EXERCISE AIM: Take the entries below and print, exactly, the stretch from the line containing "- literature" through the line containing "He is really", both included.

RECORDS SHOWN:
-- Opening Marker --
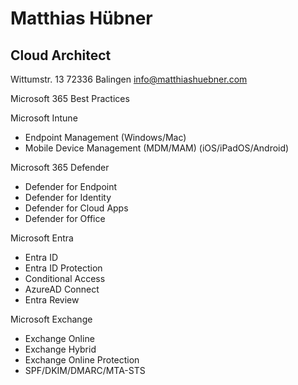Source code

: # Matthias Hübner
## Cloud Architect
Wittumstr. 13
72336 Balingen
info@matthiashuebner.com


Microsoft 365 Best Practices 

Microsoft Intune
- Endpoint Management (Windows/Mac)
- Mobile Device Management (MDM/MAM) (iOS/iPadOS/Android)

Microsoft 365 Defender       
- Defender for Endpoint
- Defender for Identity
- Defender for Cloud Apps
- Defender for Office

Microsoft Entra
- Entra ID
- Entra ID Protection
- Conditional Access
- AzureAD Connect
- Entra Review

Microsoft Exchange
- Exchange Online
- Exchange Hybrid
- Exchange Online Protection
- SPF/DKIM/DMARC/MTA-STS
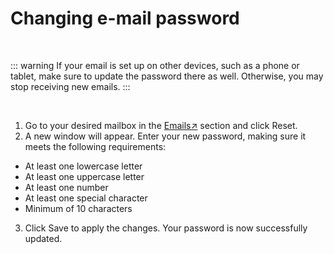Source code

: # Changing e-mail password

<br>

::: warning
If your email is set up on other devices, such as a phone or tablet, make sure to update the password there as well. Otherwise, you may stop receiving new emails.
:::

<br>


1. Go to your desired mailbox in the [Emails↗](https://cloud.envision.nl/emails) section and click Reset.
2. A new window will appear. Enter your new password, making sure it meets the following requirements:

- At least one lowercase letter
- At least one uppercase letter
- At least one number
- At least one special character
- Minimum of 10 characters
  
3. Click Save to apply the changes. Your password is now successfully updated.


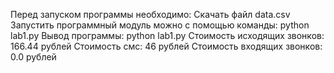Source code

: ﻿Перед запуском программы необходимо: 
    Скачать файл data.csv    
Запустить программный модуль можно с помощью команды:
       python lab1.py
       Вывод программы:
         python lab1.py
		Стоимость исходящих звонков: 166.44 рублей
           Стоимость смс: 46 рублей
           Стоимость входящих звонков: 0.0 рублей


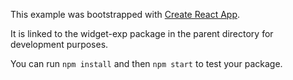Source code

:This example was bootstrapped with [Create React App](https://github.com/facebook/create-react-app).

It is linked to the widget-exp package in the parent directory for development purposes.

You can run `npm install` and then `npm start` to test your package.
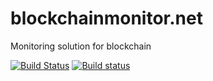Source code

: # blockchainmonitor.net

Monitoring solution for blockchain

[![Build Status](https://travis-ci.org/active-citizen/blockchainmonitor.net.svg?branch=develop)](https://travis-ci.org/active-citizen/blockchainmonitor.net)
[![Build status](https://ci.appveyor.com/api/projects/status/oqsbihat3cw2r016?svg=true)](https://ci.appveyor.com/project/antifrizz52/blockchainmonitor-net)
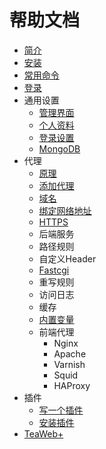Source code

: # 帮助文档
* [简介](main/Summary.md)
* [安装](main/Install.md)
* [常用命令](main/Commands.md)
* [登录](main/Login.md)
* 通用设置
  * [管理界面](settings/Service.md)
  * [个人资料](settings/Profile.md)
  * [登录设置](settings/Login.md)
  * [MongoDB](settings/MongoDB.md)
* 代理
  * [原理](proxy/Architect.md)
  * [添加代理](proxy/CreateProxy.md)
  * [域名](proxy/Domain.md)
  * [绑定网络地址](proxy/Listen.md)
  * [HTTPS](proxy/HTTPS.md)
  * 后端服务
  * 路径规则
  * 自定义Header
  * [Fastcgi](proxy/Fastcgi.md)
  * 重写规则
  * 访问日志
  * 缓存
  * [内置变量](proxy/Variables.md)
  * 前端代理
    * Nginx
    * Apache
    * Varnish
    * Squid
    * HAProxy
* 插件
  * [写一个插件](https://github.com/TeaWeb/plugin)
  * [安装插件](https://github.com/TeaWeb/plugin#%E5%AE%89%E8%A3%85%E6%8F%92%E4%BB%B6)  
* [TeaWeb+](plus/Index.md)  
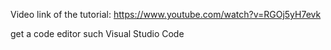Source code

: Video link of the tutorial: https://www.youtube.com/watch?v=RGOj5yH7evk

get a code editor such Visual Studio Code
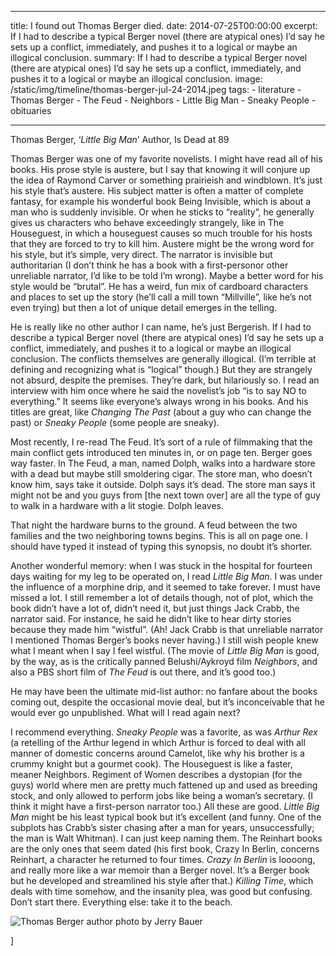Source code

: ---
  title: I found out Thomas Berger died.
  date: 2014-07-25T00:00:00
  excerpt:  If I had to describe a typical Berger novel (there are atypical ones) I’d say he sets up a conflict, immediately, and pushes it to a logical or maybe an illogical conclusion.
  summary:  If I had to describe a typical Berger novel (there are atypical ones) I’d say he sets up a conflict, immediately, and pushes it to a logical or maybe an illogical conclusion.
  image: /static/img/timeline/thomas-berger-jul-24-2014.jpeg
  tags:
    - literature
    - Thomas Berger
    - The Feud
    - Neighbors
    - Little Big Man
    - Sneaky People
    - obituaries

  ---

Thomas Berger, ‘_Little Big Man_’ Author, Is Dead at 89

Thomas Berger was one of my favorite novelists. I might have read all of his books. His prose style is austere, but I say that knowing it will conjure up the idea of Raymond Carver or something prairieish and windblown. It’s just his style that’s austere. His subject matter is often a matter of complete fantasy, for example his wonderful book Being Invisible, which is about a man who is suddenly invisible. Or when he sticks to “reality”, he generally gives us characters who behave exceedingly strangely, like in The Houseguest, in which a houseguest causes so much trouble for his hosts that they are forced to try to kill him. Austere might be the wrong word for his style, but it’s simple, very direct. The narrator is invisible but authoritarian (I don’t think he has a book with a first-personor other unreliable narrator, I’d like to be told I’m wrong). Maybe a better word for his style would be “brutal”. He has a weird, fun mix of cardboard characters and places to set up the story (he’ll call a mill town “Millville”, like he’s not even trying) but then a lot of unique detail emerges in the telling.

He is really like no other author I can name, he’s just Bergerish. If I had to describe a typical Berger novel (there are atypical ones) I’d say he sets up a conflict, immediately, and pushes it to a logical or maybe an illogical conclusion. The conflicts themselves are generally illogical. (I’m terrible at defining and recognizing what is “logical” though.) But they are strangely not absurd, despite the premises. They’re dark, but hilariously so. I read an interview with him once where he said the novelist’s job “is to say NO to everything.” It seems like everyone’s always wrong in his books. And his titles are great, like _Changing The Past_ (about a guy who can change the past) or _Sneaky People_ (some people are sneaky).

Most recently, I re-read The Feud. It’s sort of a rule of filmmaking that the main conflict gets introduced ten minutes in, or on page ten. Berger goes way faster. In The Feud, a man, named Dolph, walks into a hardware store with a dead but maybe still smoldering cigar. The store man, who doesn’t know him, says take it outside. Dolph says it’s dead. The store man says it might not be and you guys from [the next town over] are all the type of guy to walk in a hardware with a lit stogie. Dolph leaves.

That night the hardware burns to the ground. A feud between the two families and the two neighboring towns begins. This is all on page one. I should have typed it instead of typing this synopsis, no doubt it’s shorter.

Another wonderful memory: when I was stuck in the hospital for fourteen days waiting for my leg to be operated on, I read _Little Big Man_. I was under the influence of a morphine drip, and it seemed to take forever. I must have missed a lot. I still remember a lot of details though, not of plot, which the book didn’t have a lot of, didn’t need it, but just things Jack Crabb, the narrator said. For instance, he said he didn’t like to hear dirty stories because they made him “wistful”. (Ah! Jack Crabb is that unreliable narrator I mentioned Thomas Berger’s books never having.) I still wish people knew what I meant when I say I feel wistful. (The movie of _Little Big Man_ is good, by the way, as is the critically panned Belushi/Aykroyd film _Neighbors_, and also a PBS short film of _The Feud_ is out there, and it’s good too.)

He may have been the ultimate mid-list author: no fanfare about the books coming out, despite the occasional movie deal, but it’s inconceivable that he would ever go unpublished. What will I read again next?

I recommend everything. _Sneaky People_ was a favorite, as was _Arthur Rex_ (a retelling of the Arthur legend in which Arthur is forced to deal with all manner of domestic concerns around Camelot, like why his brother is a crummy knight but a gourmet cook). The Houseguest is like a faster, meaner Neighbors. Regiment of Women describes a dystopian (for the guys) world where men are pretty much fattened up and used as breeding stock, and only allowed to perform jobs like being a woman’s secretary. (I think it might have a first-person narrator too.) All these are good. _Little Big Man_ might be his least typical book but it’s excellent (and funny. One of the subplots has Crabb’s sister chasing after a man for years, unsuccessfully; the man is Walt Whitman). I can just keep naming them. The Reinhart books are the only ones that seem dated (his first book, Crazy In Berlin, concerns Reinhart, a character he returned to four times. _Crazy In Berlin_ is loooong, and really more like a war memoir than a Berger novel. It’s a Berger book but he developed and streamlined his style after that.) _Killing Time_, which deals with time somehow, and the insanity plea, was good but confusing. Don’t start there. Everything else: take it to the beach.


  ![Thomas Berger author photo by Jerry Bauer](/static/img/timeline/thomas-berger-jul-24-2014.jpeg)


  ]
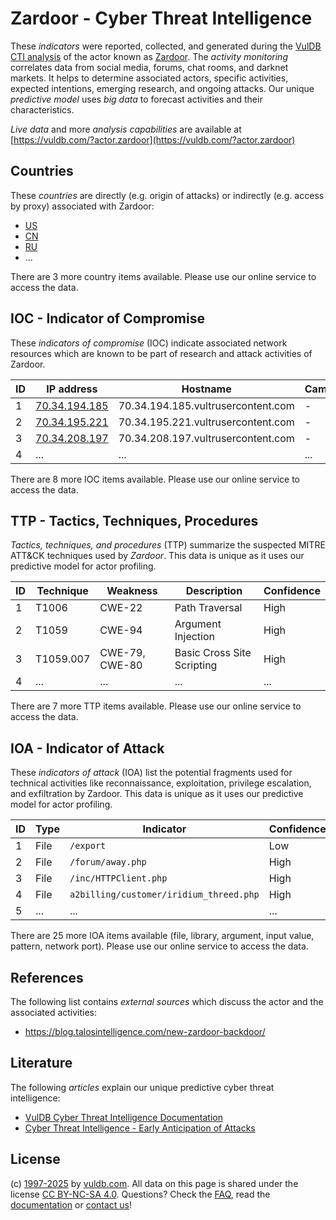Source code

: # Zardoor - Cyber Threat Intelligence

These _indicators_ were reported, collected, and generated during the [VulDB CTI analysis](https://vuldb.com/?kb.cti) of the actor known as [Zardoor](https://vuldb.com/?actor.zardoor). The _activity monitoring_ correlates data from social media, forums, chat rooms, and darknet markets. It helps to determine associated actors, specific activities, expected intentions, emerging research, and ongoing attacks. Our unique _predictive model_ uses _big data_ to forecast activities and their characteristics.

_Live data_ and more _analysis capabilities_ are available at [https://vuldb.com/?actor.zardoor](https://vuldb.com/?actor.zardoor)

## Countries

These _countries_ are directly (e.g. origin of attacks) or indirectly (e.g. access by proxy) associated with Zardoor:

* [US](https://vuldb.com/?country.us)
* [CN](https://vuldb.com/?country.cn)
* [RU](https://vuldb.com/?country.ru)
* ...

There are 3 more country items available. Please use our online service to access the data.

## IOC - Indicator of Compromise

These _indicators of compromise_ (IOC) indicate associated network resources which are known to be part of research and attack activities of Zardoor.

ID | IP address | Hostname | Campaign | Confidence
-- | ---------- | -------- | -------- | ----------
1 | [70.34.194.185](https://vuldb.com/?ip.70.34.194.185) | 70.34.194.185.vultrusercontent.com | - | Medium
2 | [70.34.195.221](https://vuldb.com/?ip.70.34.195.221) | 70.34.195.221.vultrusercontent.com | - | Medium
3 | [70.34.208.197](https://vuldb.com/?ip.70.34.208.197) | 70.34.208.197.vultrusercontent.com | - | Medium
4 | ... | ... | ... | ...

There are 8 more IOC items available. Please use our online service to access the data.

## TTP - Tactics, Techniques, Procedures

_Tactics, techniques, and procedures_ (TTP) summarize the suspected MITRE ATT&CK techniques used by _Zardoor_. This data is unique as it uses our predictive model for actor profiling.

ID | Technique | Weakness | Description | Confidence
-- | --------- | -------- | ----------- | ----------
1 | T1006 | CWE-22 | Path Traversal | High
2 | T1059 | CWE-94 | Argument Injection | High
3 | T1059.007 | CWE-79, CWE-80 | Basic Cross Site Scripting | High
4 | ... | ... | ... | ...

There are 7 more TTP items available. Please use our online service to access the data.

## IOA - Indicator of Attack

These _indicators of attack_ (IOA) list the potential fragments used for technical activities like reconnaissance, exploitation, privilege escalation, and exfiltration by Zardoor. This data is unique as it uses our predictive model for actor profiling.

ID | Type | Indicator | Confidence
-- | ---- | --------- | ----------
1 | File | `/export` | Low
2 | File | `/forum/away.php` | High
3 | File | `/inc/HTTPClient.php` | High
4 | File | `a2billing/customer/iridium_threed.php` | High
5 | ... | ... | ...

There are 25 more IOA items available (file, library, argument, input value, pattern, network port). Please use our online service to access the data.

## References

The following list contains _external sources_ which discuss the actor and the associated activities:

* https://blog.talosintelligence.com/new-zardoor-backdoor/

## Literature

The following _articles_ explain our unique predictive cyber threat intelligence:

* [VulDB Cyber Threat Intelligence Documentation](https://vuldb.com/?kb.cti)
* [Cyber Threat Intelligence - Early Anticipation of Attacks](https://www.scip.ch/en/?labs.20201022)

## License

(c) [1997-2025](https://vuldb.com/?kb.changelog) by [vuldb.com](https://vuldb.com/?kb.about). All data on this page is shared under the license [CC BY-NC-SA 4.0](https://creativecommons.org/licenses/by-nc-sa/4.0/). Questions? Check the [FAQ](https://vuldb.com/?kb.faq), read the [documentation](https://vuldb.com/?kb) or [contact us](https://vuldb.com/?contact)!
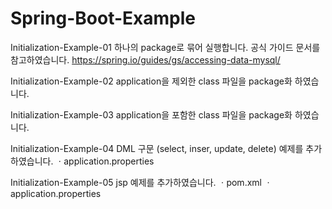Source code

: # Spring-Boot-Example

Initialization-Example-01
하나의 package로 묶어 실행합니다. 공식 가이드 문서를 참고하였습니다.
https://spring.io/guides/gs/accessing-data-mysql/ 

Initialization-Example-02
application을 제외한 class 파일을 package화 하였습니다.

Initialization-Example-03
application을 포함한 class 파일을 package화 하였습니다.

Initialization-Example-04
DML 구문 (select, inser, update, delete) 예제를 추가하였습니다.
ㆍapplication.properties

Initialization-Example-05
jsp 예제를 추가하였습니다.
ㆍpom.xml
ㆍapplication.properties
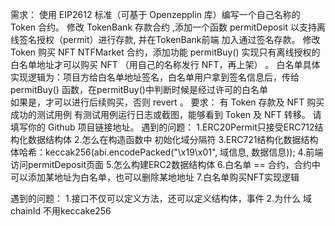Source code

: 需求：
    使用 EIP2612 标准（可基于 Openzepplin 库）编写一个自己名称的 Token 合约。
      修改 TokenBank 存款合约 ,添加一个函数 permitDeposit 以支持离线签名授权（permit）进行存款, 并在TokenBank前端 加入通过签名存款。
      修改Token 购买 NFT NTFMarket 合约，添加功能 permitBuy() 实现只有离线授权的白名单地址才可以购买 NFT （用自己的名称发行 NFT，再上架） 。
      白名单具体实现逻辑为：项目方给白名单地址签名，白名单用户拿到签名信息后，传给 permitBuy() 函数，在permitBuy()中判断时候是经过许可的白名单  
      如果是，才可以进行后续购买，否则 revert 。
    要求：
      有 Token 存款及 NFT 购买成功的测试用例
      有测试用例运行日志或截图，能够看到 Token 及 NFT 转移。
      请填写你的 Github 项目链接地址。
遇到的问题：
    1.ERC20Permit只接受ERC712结构化数据结构体
    2.怎么在构造函数中 初始化域分隔符
    3.ERC721结构化数据结构体哈希：keccak256(abi.encodePacked("\x19\x01", 域信息, 数据信息));
    4.前端访问permitDeposit页面
    5.怎么构建ERC2数据结构体
    6.白名单 == 合约，合约中可以添加某地址为白名单，也可以删除某地地址 
    7.白名单购买NFT实现逻辑  




遇到的问题：
    1.接口不仅可以定义方法，还可以定义结构体，事件
    2.为什么 域 chainId 不用keccake256  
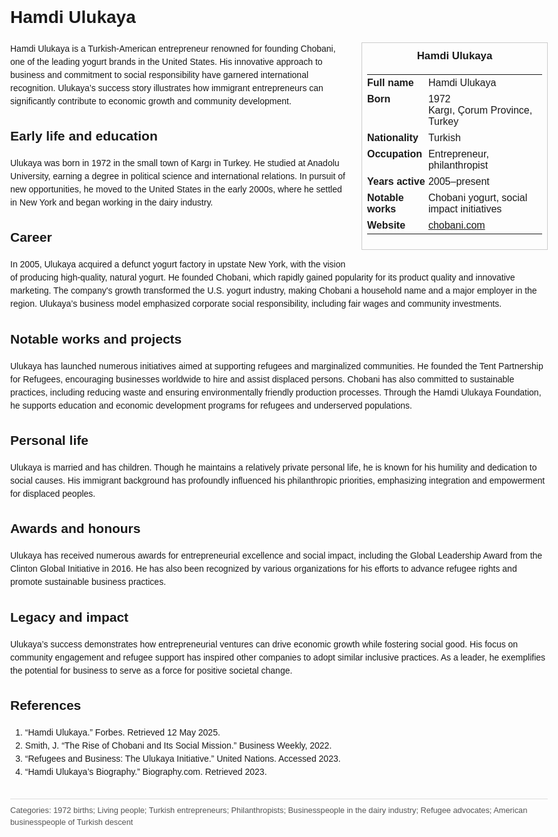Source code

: <!DOCTYPE html>
<html>
<head>
  <title>Hamdi Ulukaya – Profile</title>
  <style>
    body { font-family: Arial, sans-serif; margin: 2rem auto; max-width: 960px; line-height: 1.5; }
    aside.infobox { float: right; width: 280px; margin: 0 0 1rem 1.5rem; border: 1px solid #ccc; padding: 0.5rem; font-size: 0.9rem; }
    aside.infobox h3 { text-align: center; margin-top: 0; }
    aside.infobox table { width: 100%; border-collapse: collapse; }
    aside.infobox td { padding: 0.25rem 0; vertical-align: top; }
    h1 { margin-top: 0; }
    footer.categories { font-size: 0.8rem; color: #555; border-top: 1px solid #ddd; padding-top: 0.5rem; margin-top: 2rem; }
  </style>
</head>
<body>
  <h1>Hamdi Ulukaya</h1>
  <aside class="infobox">
    <h3>Hamdi Ulukaya</h3>
    <table>
      <tr><td><strong>Full name</strong></td><td>Hamdi Ulukaya</td></tr>
      <tr><td><strong>Born</strong></td><td>1972<br>Kargı, Çorum Province, Turkey</td></tr>
      <tr><td><strong>Nationality</strong></td><td>Turkish</td></tr>
      <tr><td><strong>Occupation</strong></td><td>Entrepreneur, philanthropist</td></tr>
      <tr><td><strong>Years active</strong></td><td>2005–present</td></tr>
      <tr><td><strong>Notable works</strong></td><td>Chobani yogurt, social impact initiatives</td></tr>
      <tr><td><strong>Website</strong></td><td><a href="https://chobani.com">chobani.com</a></td></tr>
    </table>
  </aside>
  <p>Hamdi Ulukaya is a Turkish-American entrepreneur renowned for founding Chobani, one of the leading yogurt brands in the United States. His innovative approach to business and commitment to social responsibility have garnered international recognition. Ulukaya’s success story illustrates how immigrant entrepreneurs can significantly contribute to economic growth and community development.</p>
  
  <h2>Early life and education</h2>
  <p>Ulukaya was born in 1972 in the small town of Kargı in Turkey. He studied at Anadolu University, earning a degree in political science and international relations. In pursuit of new opportunities, he moved to the United States in the early 2000s, where he settled in New York and began working in the dairy industry.</p>
  
  <h2>Career</h2>
  <p>In 2005, Ulukaya acquired a defunct yogurt factory in upstate New York, with the vision of producing high-quality, natural yogurt. He founded Chobani, which rapidly gained popularity for its product quality and innovative marketing. The company's growth transformed the U.S. yogurt industry, making Chobani a household name and a major employer in the region. Ulukaya’s business model emphasized corporate social responsibility, including fair wages and community investments.</p>
  
  <h2>Notable works and projects</h2>
  <p>Ulukaya has launched numerous initiatives aimed at supporting refugees and marginalized communities. He founded the Tent Partnership for Refugees, encouraging businesses worldwide to hire and assist displaced persons. Chobani has also committed to sustainable practices, including reducing waste and ensuring environmentally friendly production processes. Through the Hamdi Ulukaya Foundation, he supports education and economic development programs for refugees and underserved populations.</p>
  
  <h2>Personal life</h2>
  <p>Ulukaya is married and has children. Though he maintains a relatively private personal life, he is known for his humility and dedication to social causes. His immigrant background has profoundly influenced his philanthropic priorities, emphasizing integration and empowerment for displaced peoples.</p>
  
  <h2>Awards and honours</h2>
  <p>Ulukaya has received numerous awards for entrepreneurial excellence and social impact, including the Global Leadership Award from the Clinton Global Initiative in 2016. He has also been recognized by various organizations for his efforts to advance refugee rights and promote sustainable business practices.</p>
  
  <h2>Legacy and impact</h2>
  <p>Ulukaya’s success demonstrates how entrepreneurial ventures can drive economic growth while fostering social good. His focus on community engagement and refugee support has inspired other companies to adopt similar inclusive practices. As a leader, he exemplifies the potential for business to serve as a force for positive societal change.</p>
  
  <h2>References</h2>
  <ol>
    <li>“Hamdi Ulukaya.” Forbes. Retrieved 12 May 2025.</li>
    <li>Smith, J. “The Rise of Chobani and Its Social Mission.” Business Weekly, 2022.</li>
    <li>“Refugees and Business: The Ulukaya Initiative.” United Nations. Accessed 2023.</li>
    <li>“Hamdi Ulukaya’s Biography.” Biography.com. Retrieved 2023.</li>
  </ol>
  
  <footer class="categories">Categories: 1972 births; Living people; Turkish entrepreneurs; Philanthropists; Businesspeople in the dairy industry; Refugee advocates; American businesspeople of Turkish descent</footer>
</body>
</html>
-- Closing Marker --
PROBLEM SOLUTION:
    - literature
    - Thomas Berger
    - The Feud
    - Neighbors
    - Little Big Man
    - Sneaky People
    - obituaries

  ---

Thomas Berger, ‘_Little Big Man_’ Author, Is Dead at 89

Thomas Berger was one of my favorite novelists. I might have read all of his books. His prose style is austere, but I say that knowing it will conjure up the idea of Raymond Carver or something prairieish and windblown. It’s just his style that’s austere. His subject matter is often a matter of complete fantasy, for example his wonderful book Being Invisible, which is about a man who is suddenly invisible. Or when he sticks to “reality”, he generally gives us characters who behave exceedingly strangely, like in The Houseguest, in which a houseguest causes so much trouble for his hosts that they are forced to try to kill him. Austere might be the wrong word for his style, but it’s simple, very direct. The narrator is invisible but authoritarian (I don’t think he has a book with a first-personor other unreliable narrator, I’d like to be told I’m wrong). Maybe a better word for his style would be “brutal”. He has a weird, fun mix of cardboard characters and places to set up the story (he’ll call a mill town “Millville”, like he’s not even trying) but then a lot of unique detail emerges in the telling.

He is really like no other author I can name, he’s just Bergerish. If I had to describe a typical Berger novel (there are atypical ones) I’d say he sets up a conflict, immediately, and pushes it to a logical or maybe an illogical conclusion. The conflicts themselves are generally illogical. (I’m terrible at defining and recognizing what is “logical” though.) But they are strangely not absurd, despite the premises. They’re dark, but hilariously so. I read an interview with him once where he said the novelist’s job “is to say NO to everything.” It seems like everyone’s always wrong in his books. And his titles are great, like _Changing The Past_ (about a guy who can change the past) or _Sneaky People_ (some people are sneaky).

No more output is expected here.